To help organisations improve future pandemic preparedness and accelerate an economic rebound post-COVID-19, the World Economic Forum is releasing what it calls “the Redesigning Trust: Blockchain Deployment Toolkit”. It is supposed to enable leaders to maximise the benefits while minimising the risks of the technology.
“The blockchain deployment toolkit is essential for designing solutions that work for a multitude of actors, including smaller players who may not have access to the resources required to unlock the value of blockchain technology. For this reason, the toolkit can level the playing field for small and medium-sized enterprises.
“There are many lessons to learn from the current pandemic, and this toolkit is a starting point for improving long-term pandemic preparedness and accelerating an economic recovery led by public-private cooperation,” said Nadia Hewett, Blockchain and Digital Currency Project Lead, World Economic Forum USA.
Needs identified by the World Economic Forum
The supply chain pressures brought on by the Covid-19 outbreak on global trade systems highlights an urgent need for global cooperation. The objective is to maintain and strengthen the resilience of international supply chains.
Resilience in supply chains depends on trust, transparency and integrity. It is possible, the World Economic Forum and others believe, to improve these through the responsible deployment of blockchain technologies which render a ‘shared truth’.
The current Covid-19 pandemic underscores the need for businesses and governments to improve the integrity and provenance of:
- pharmaceutical products
- medical supplies
- goods (including industrial and consumer products).
“We see an acceleration of digitalisation in Maritime Singapore, which has improved productivity and efficiency of the sector. Blockchain has tremendous potential applicability in areas such as bills of lading, cargo-tracking and trade financing. Maritime Singapore has piloted blockchain technology in electronic bills of lading used by shippers and shipping lines, and the ship registration process between class societies and ship owners.
“The Singapore Government will continue work with industry partners to push forward on this front.
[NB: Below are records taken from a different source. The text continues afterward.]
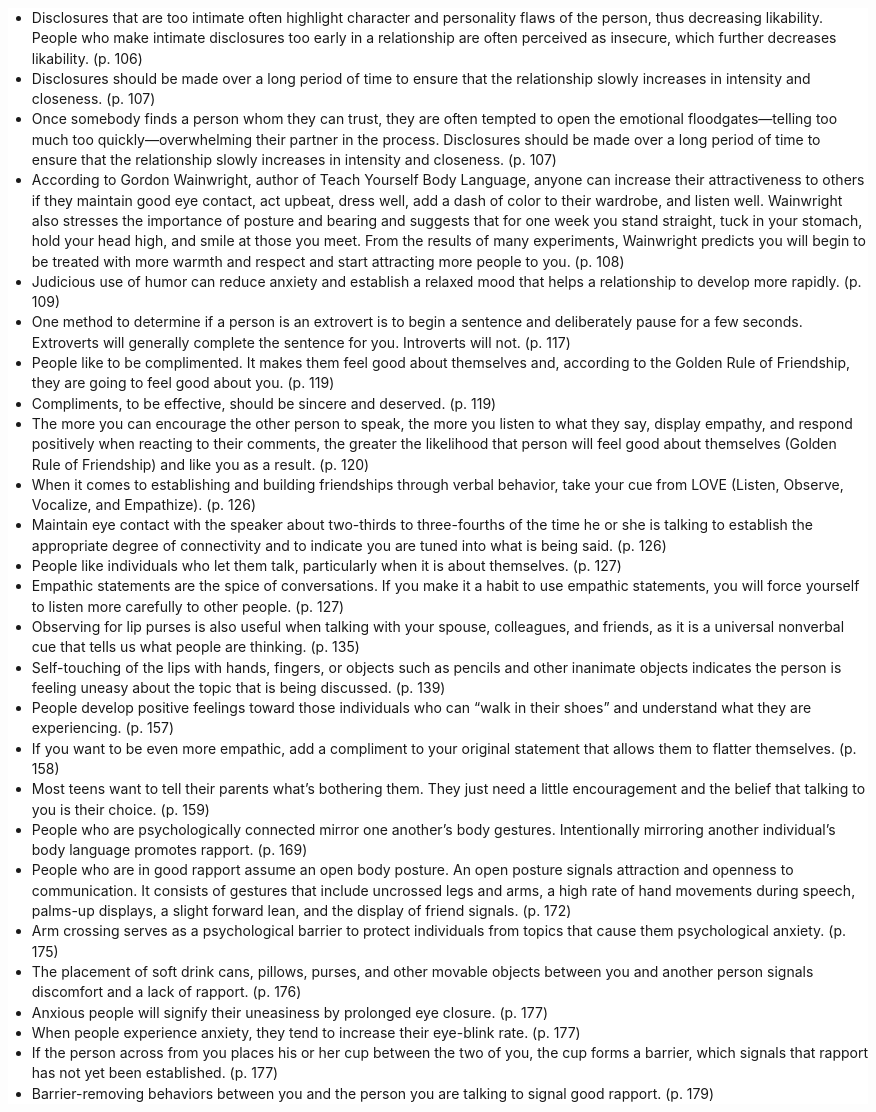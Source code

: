 * Disclosures that are too intimate often highlight character and personality flaws of the person, thus decreasing likability. People who make intimate disclosures too early in a relationship are often perceived as insecure, which further decreases likability. (p. 106)
* Disclosures should be made over a long period of time to ensure that the relationship slowly increases in intensity and closeness. (p. 107)
* Once somebody finds a person whom they can trust, they are often tempted to open the emotional floodgates—telling too much too quickly—overwhelming their partner in the process. Disclosures should be made over a long period of time to ensure that the relationship slowly increases in intensity and closeness. (p. 107)
* According to Gordon Wainwright, author of Teach Yourself Body Language, anyone can increase their attractiveness to others if they maintain good eye contact, act upbeat, dress well, add a dash of color to their wardrobe, and listen well. Wainwright also stresses the importance of posture and bearing and suggests that for one week you stand straight, tuck in your stomach, hold your head high, and smile at those you meet. From the results of many experiments, Wainwright predicts you will begin to be treated with more warmth and respect and start attracting more people to you. (p. 108)
* Judicious use of humor can reduce anxiety and establish a relaxed mood that helps a relationship to develop more rapidly. (p. 109)
* One method to determine if a person is an extrovert is to begin a sentence and deliberately pause for a few seconds. Extroverts will generally complete the sentence for you. Introverts will not. (p. 117)
* People like to be complimented. It makes them feel good about themselves and, according to the Golden Rule of Friendship, they are going to feel good about you. (p. 119)
* Compliments, to be effective, should be sincere and deserved. (p. 119)
* The more you can encourage the other person to speak, the more you listen to what they say, display empathy, and respond positively when reacting to their comments, the greater the likelihood that person will feel good about themselves (Golden Rule of Friendship) and like you as a result. (p. 120)
* When it comes to establishing and building friendships through verbal behavior, take your cue from LOVE (Listen, Observe, Vocalize, and Empathize). (p. 126)
* Maintain eye contact with the speaker about two-thirds to three-fourths of the time he or she is talking to establish the appropriate degree of connectivity and to indicate you are tuned into what is being said. (p. 126)
* People like individuals who let them talk, particularly when it is about themselves. (p. 127)
* Empathic statements are the spice of conversations. If you make it a habit to use empathic statements, you will force yourself to listen more carefully to other people. (p. 127)
* Observing for lip purses is also useful when talking with your spouse, colleagues, and friends, as it is a universal nonverbal cue that tells us what people are thinking. (p. 135)
* Self-touching of the lips with hands, fingers, or objects such as pencils and other inanimate objects indicates the person is feeling uneasy about the topic that is being discussed. (p. 139)
* People develop positive feelings toward those individuals who can “walk in their shoes” and understand what they are experiencing. (p. 157)
* If you want to be even more empathic, add a compliment to your original statement that allows them to flatter themselves. (p. 158)
* Most teens want to tell their parents what’s bothering them. They just need a little encouragement and the belief that talking to you is their choice. (p. 159)
* People who are psychologically connected mirror one another’s body gestures. Intentionally mirroring another individual’s body language promotes rapport. (p. 169)
* People who are in good rapport assume an open body posture. An open posture signals attraction and openness to communication. It consists of gestures that include uncrossed legs and arms, a high rate of hand movements during speech, palms-up displays, a slight forward lean, and the display of friend signals. (p. 172)
* Arm crossing serves as a psychological barrier to protect individuals from topics that cause them psychological anxiety. (p. 175)
* The placement of soft drink cans, pillows, purses, and other movable objects between you and another person signals discomfort and a lack of rapport. (p. 176)
* Anxious people will signify their uneasiness by prolonged eye closure. (p. 177)
* When people experience anxiety, they tend to increase their eye-blink rate. (p. 177)
* If the person across from you places his or her cup between the two of you, the cup forms a barrier, which signals that rapport has not yet been established. (p. 177)
* Barrier-removing behaviors between you and the person you are talking to signal good rapport. (p. 179)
The Blockchain Deployment toolkit’s global best practices will be helpful for the Maritime Digitalisation Playbook that we are launching soon for our shipping companies,” said Quah Ley Hoon, Chief Executive, Maritime and Port Authority of Singapore.
The Blockchain Deployment Toolkit
Created by the World Economic Forum with the Centre for the Fourth Industrial Revolution Network and Fellows from Hitachi, Deloitte and Saudi Aramco, many others have contributed to its development. They include:
- the Centre for the Fourth Industrial Revolution UAE
- the Port of Los Angeles
- Latham & Watkins
- Cardiff Business School
- University of Berkeley
- Tech Mahindra
- Maersk Angola
- World Bank
- Inter-American Development Bank
- World Food Program.
The toolkit is the culmination of more than a year of effort which has sought to capture best practices from blockchain deployment across multiple industries. It draws on the global expertise of more than 100 organisations – including:
- academic institutions
- civil society
- international organisations
- technology and supply chain experts.
The toolkit tries to assist companies to:
- manage the complexities of deploying blockchain technology
- exploit and accelerate blockchain’s positive impact.
Pilots of the toolkit have occurred in a variety of different contexts by organizations developing blockchain solutions within their supply chains. Amongst these are:
- the Abu Dhabi Digital Authority
- Saudi Aramco
- several SMEs.
“The Blockchain Deployment Toolkit sets a new benchmark for a comprehensive guidebook to design blockchain-enabled solutions. At a time when the technology is nascent and evolving, it helps accelerate alignment and understanding of the many considerations that both the public and private sectors face to deploy solutions responsibly,” said Linda Pawczuk, Global Blockchain and Digital Assets Leader, Deloitte Global.
Enterprise Times: what does this mean
The adoption of blockchain to tackle supply chain weaknesses, or failures, exposed by Covid-19 makes sense. The World Economic Forum is not the only one to make the leap: IBM is doing the same with its Rapid Supplier Connect initiative – though only in the USA and Canada.
Besides the need to boost economic recovery, crises such as the coronavirus pandemic should increase the pressure on both governments and businesses to establish and then maintain resilient supply chains. Those supply chains must possess on transparency and integrity, which is possible through the responsible deployment of blockchain technology.
The launch by the World Economic Forum of its Blockchain Deployment Toolkit should accelerate the uses blockchains by enterprise leaders. But this can only occur if governmental, regulatory and tax authorities play a constructive part. Sadly, the latters’ hurdles may present the most significant obstacles.